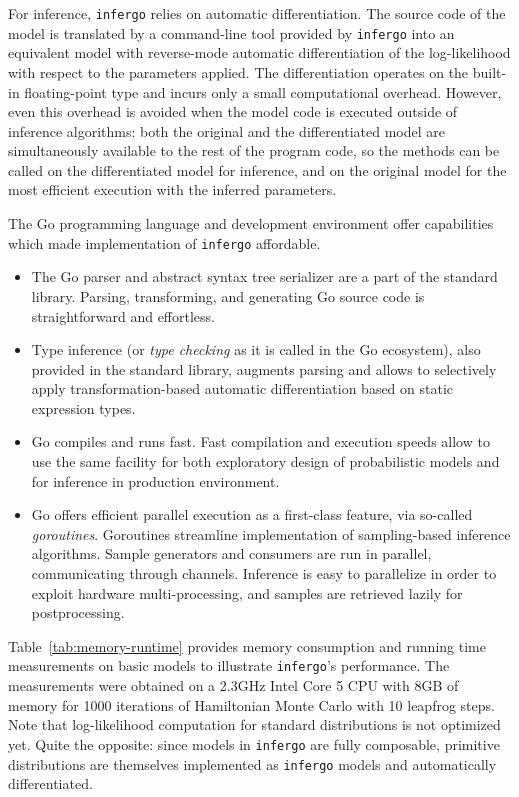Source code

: \documentclass[sigplan,review]{acmart}\settopmatter{printfolios=true,printccs=false,printacmref=false}
\begin{document}
\begin{sloppypar}
For inference, \texttt{infergo} relies on automatic
differentiation. The source code of the model is
translated by a command-line tool provided by \texttt{infergo}
into an equivalent model with reverse-mode automatic
differentiation of the log-likelihood with respect 
to the parameters applied. The differentiation operates
on the built-in floating-point type and incurs only a small
computational overhead. However, even this overhead is avoided
when the model code is executed outside of inference algorithms:
both the original and the differentiated model are
simultaneously available to the rest of the program code, so
the methods can be called on the differentiated model for
inference, and on the original model for the most efficient
execution with the inferred parameters.

The Go programming language and development environment offer
capabilities which made implementation of \texttt{infergo}
affordable.

\begin{itemize}
    \item The Go parser and abstract syntax tree serializer are
        a part of the standard library. Parsing, transforming,
        and generating Go source code is straightforward and
        effortless.
	\item Type inference (or \textit{type checking} as it is
		called in the Go ecosystem), also provided in the
		standard library, augments parsing and allows to
		selectively apply transformation-based automatic
		differentiation  based on static expression types. 
	\item Go compiles and runs fast. Fast compilation and
		execution speeds allow to use the same facility for both
		exploratory design of probabilistic models and for
		inference in production environment.
	\item Go offers efficient parallel execution as a
		first-class feature, via so-called \textit{goroutines}.
		Goroutines streamline implementation of sampling-based
		inference algorithms. Sample generators and consumers
		are run in parallel, communicating through channels. 
		Inference is easy to parallelize in order to exploit
		hardware multi-processing, and samples are retrieved
		lazily for postprocessing. 
\end{itemize}

Table~\ref{tab:memory-runtime} provides memory consumption and
running time measurements on basic models to
illustrate  \texttt{infergo}'s performance.
The measurements were obtained on a 2.3GHz Intel Core 5
CPU with 8GB of memory for 1000 iterations of Hamiltonian Monte
Carlo with 10 leapfrog steps. Note that log-likelihood computation 
for standard distributions is not optimized yet. Quite the
opposite: since models in \texttt{infergo} are fully composable,
primitive distributions are themselves implemented as
\texttt{infergo} models and automatically differentiated.


\end{sloppypar}
\end{document}
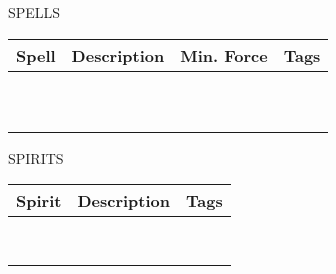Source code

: \begin{dossier}

\begin{minipage}[b][9.7cm][t]{25.5cm}
\begin{dossierbox}{25.5cm}{15cm}{SPELLS}
\begin{adjustwidth*}{0cm}{.2cm}
\vspace{-.1cm}
\begin{tabu}{p{5cm}|p{9cm}|p{2cm}|p{8cm}}
\rowfont{\oswaldfont\fontsize{16pt}{0em}\selectfont}
Spell & Description & Min. Force & Tags\\
\hline& & & \\[.20cm]
\hline& & & \\[.20cm]
\hline& & & \\[.20cm]
\hline& & & \\[.20cm]
\hline& & & \\[.20cm]
\hline& & & \\[.20cm]
\hline& & & \\[.20cm]
\hline& & & \\[.20cm]
\hline& & & \\[.20cm]
\hline& & & \\[.20cm]
\hline
\end{tabu}
\end{adjustwidth*}
\end{dossierbox}
\end{minipage}
\begin{minipage}[b][][t]{25.5cm}
\begin{dossierbox}{25.5cm}{15cm}{SPIRITS}
\begin{adjustwidth*}{0cm}{.2cm}
\vspace{-.1cm}
\begin{tabu}{p{5cm}|p{9cm}|p{10cm}}
\rowfont{\oswaldfont\fontsize{16pt}{0em}\selectfont}
Spirit & Description & Tags\\
\hline& & \\[.20cm]
\hline& & \\[.20cm]
\hline& & \\[.20cm]
\hline& & \\[.20cm]
\hline& & \\[.20cm]
\hline& & \\[.20cm]
\hline& & \\[.20cm]
\hline& & \\[.20cm]
\hline
\end{tabu}
\end{adjustwidth*}
\end{dossierbox}
\end{minipage}


\end{dossier}


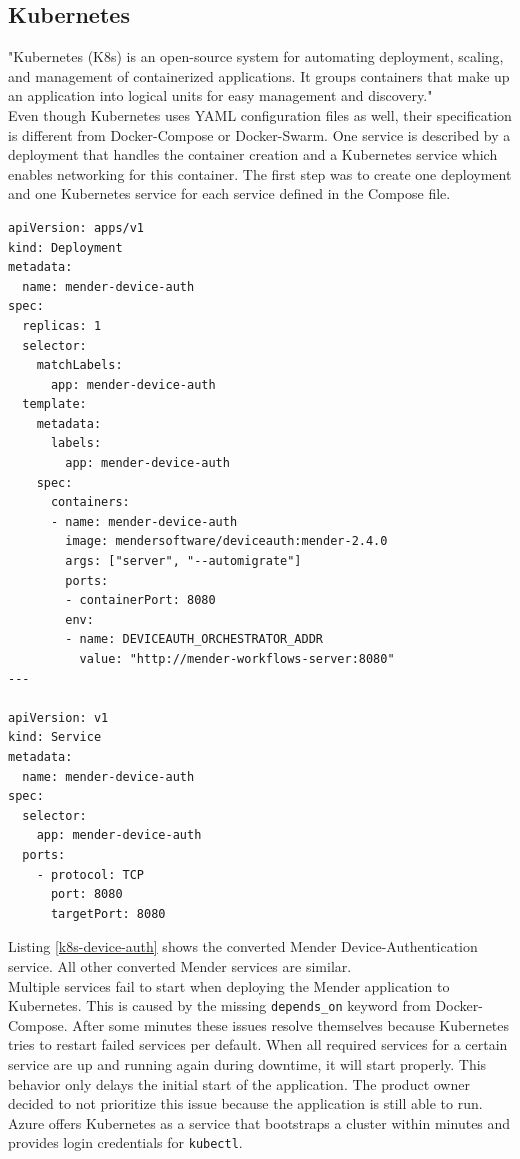 \subsection{Kubernetes}
"Kubernetes (K8s) is an open-source system for automating deployment, scaling, and management of containerized applications.
It groups containers that make up an application into logical units for easy management and discovery."\cite{k8s}\\
Even though Kubernetes uses YAML configuration files as well, their specification is different from Docker-Compose or Docker-Swarm. One service is described by a deployment that handles the container creation and a Kubernetes service which enables networking for this container. The first step was to create one deployment and one Kubernetes service for each service defined in the Compose file.
\begin{code}
  \label{k8s-device-auth}
  \begin{verbatim}
apiVersion: apps/v1
kind: Deployment
metadata:
  name: mender-device-auth
spec:
  replicas: 1
  selector:
    matchLabels:
      app: mender-device-auth
  template:
    metadata:
      labels:
        app: mender-device-auth
    spec:
      containers:
      - name: mender-device-auth
        image: mendersoftware/deviceauth:mender-2.4.0
        args: ["server", "--automigrate"]
        ports:
        - containerPort: 8080
        env:
        - name: DEVICEAUTH_ORCHESTRATOR_ADDR
          value: "http://mender-workflows-server:8080"
---

apiVersion: v1
kind: Service
metadata:
  name: mender-device-auth
spec:
  selector:
    app: mender-device-auth
  ports:
    - protocol: TCP
      port: 8080
      targetPort: 8080
  \end{verbatim}
\end{code}
Listing \ref{k8s-device-auth} shows the converted Mender Device-Authentication service. All other converted Mender services are similar.\\
Multiple services fail to start when deploying the Mender application to Kubernetes. This is caused by the missing \verb|depends_on| keyword from Docker-Compose. After some minutes these issues resolve themselves because Kubernetes tries to restart failed services per default. When all required services for a certain service are up and running again during downtime, it will start properly. This behavior only delays the initial start of the application. The product owner decided to not prioritize this issue because the application is still able to run.\\
Azure offers Kubernetes as a service that bootstraps a cluster within minutes and provides login credentials for \verb|kubectl|.

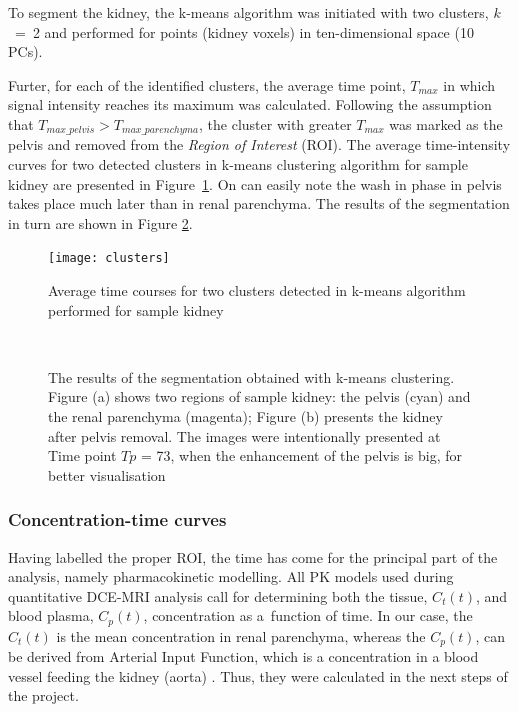 \vspace{16pt}
To segment the kidney, the k-means algorithm was initiated with two clusters, $k$~=~2 and performed for points (kidney voxels) in ten-dimensional space (10 PCs).

Furter, for each of the identified clusters, the average time point, $T_{max}$ in which signal intensity reaches its maximum was calculated. 
Following the assumption that $T_{max\_pelvis}>T_{max\_parenchyma}$, the cluster with greater $T_{max}$ was marked as the pelvis and removed from the \textit{Region of Interest} (ROI).
The average time-intensity curves for two detected clusters in k-means clustering algorithm for sample kidney are presented in Figure~\ref{fig:clusters}. On can easily note the wash in phase in pelvis takes place much later than in renal parenchyma. The results of the segmentation in turn are shown in Figure \ref{fig:segmentation}.  


\begin{figure}[H]
	\centering
	\texttt{[image: clusters]}
	
\caption[Average time courses for two clusters detected in k-means algorithm]{Average time courses for two clusters detected in k-means algorithm performed for sample kidney}
\label{fig:clusters}
\end{figure}

\begin{figure}[H]
\captionsetup[subfloat]{captionskip=0.5cm}
	\centering
	\hspace{0.02\textwidth}
	\\	
\vspace{0.5cm}
\caption[Sample kidney segmentation with k-means clustering]{The results of the segmentation obtained with k-means clustering. Figure (a) shows two regions of sample kidney: the pelvis (cyan) and the renal parenchyma (magenta); Figure (b) presents the kidney after pelvis removal. The images were intentionally presented at Time point $Tp$ = 73, when the enhancement of the pelvis is big, for better visualisation}
\label{fig:segmentation}
\end{figure}

\subsubsection{Concentration-time curves}
Having labelled the proper ROI, the time has come for the principal part of the analysis, namely pharmacokinetic modelling.
All PK models used during quantitative DCE-MRI analysis call for determining both the tissue, $C_t(t)$, and blood plasma, $C_p(t)$, concentration as a~function of time. In our case, the $C_t(t)$ is the mean concentration in renal parenchyma, whereas the
$C_p(t)$, can be derived from  Arterial Input Function, which is a concentration in a blood vessel feeding the kidney (aorta) \cite{khalifa2014models}. 
Thus, they were calculated in the next steps of the project.  

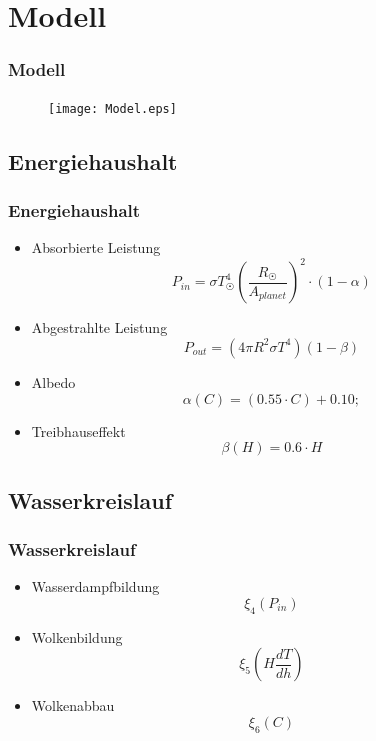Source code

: \documentclass[english, aspectratio=169]{beamer}
\begin{document}



\section{Modell} 
\begin{frame}
	\frametitle{Modell}
	\begin{figure}
		\texttt{[image: Model.eps]}
	\end{figure}
\end{frame}

\subsection{Energiehaushalt}
\begin{frame}
\frametitle{Energiehaushalt}
\begin{itemize}
	\item[] Absorbierte Leistung
	\begin{equation}
	P_{in} = \sigma T_{\astrosun}^4 \left( \frac{R_{\astrosun}}{A_{planet}} \right) ^2 \cdot (1-\alpha)
	\end{equation}
	\pause
	
	\item[] Abgestrahlte Leistung
	\begin{equation}
	P_{out} = (4 \pi R^2 \sigma T^4)(1 - \beta)
	\end{equation}
	\pause
	
	\item[] Albedo
	\begin{equation}
	\alpha(C) = (0.55 \cdot C) + 0.10;
	\end{equation}
	\pause
	
	\item[] Treibhauseffekt
	\begin{equation}
	\beta(H) = 0.6 \cdot H
	\end{equation}
\end{itemize}
\end{frame}




\subsection{Wasserkreislauf}

\begin{frame}
	\frametitle{Wasserkreislauf}
	\begin{itemize}
		\item[] Wasserdampfbildung
			\begin{equation}
			\xi_4 (P_{in})
			\end{equation} 
		\pause
		\item[] Wolkenbildung
			\begin{equation}
			\xi_5 \left( H \frac{dT}{dh} \right)
			\end{equation}
		\pause
		\item[] Wolkenabbau 
		 	\begin{equation}
			\xi_6 (C)
			\end{equation}
	\end{itemize}
\end{frame}
\end{document}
^^^^^^^^^^^^^^^^
**TRY IT**
Every line above from the line with "called in the" to the line with "Fast compilation and" is wanted, ends included; write them out exactly and add no other line.

**ANSWER TO THIS PROBLEM**
		called in the Go ecosystem), also provided in the
		standard library, augments parsing and allows to
		selectively apply transformation-based automatic
		differentiation  based on static expression types. 
	\item Go compiles and runs fast. Fast compilation and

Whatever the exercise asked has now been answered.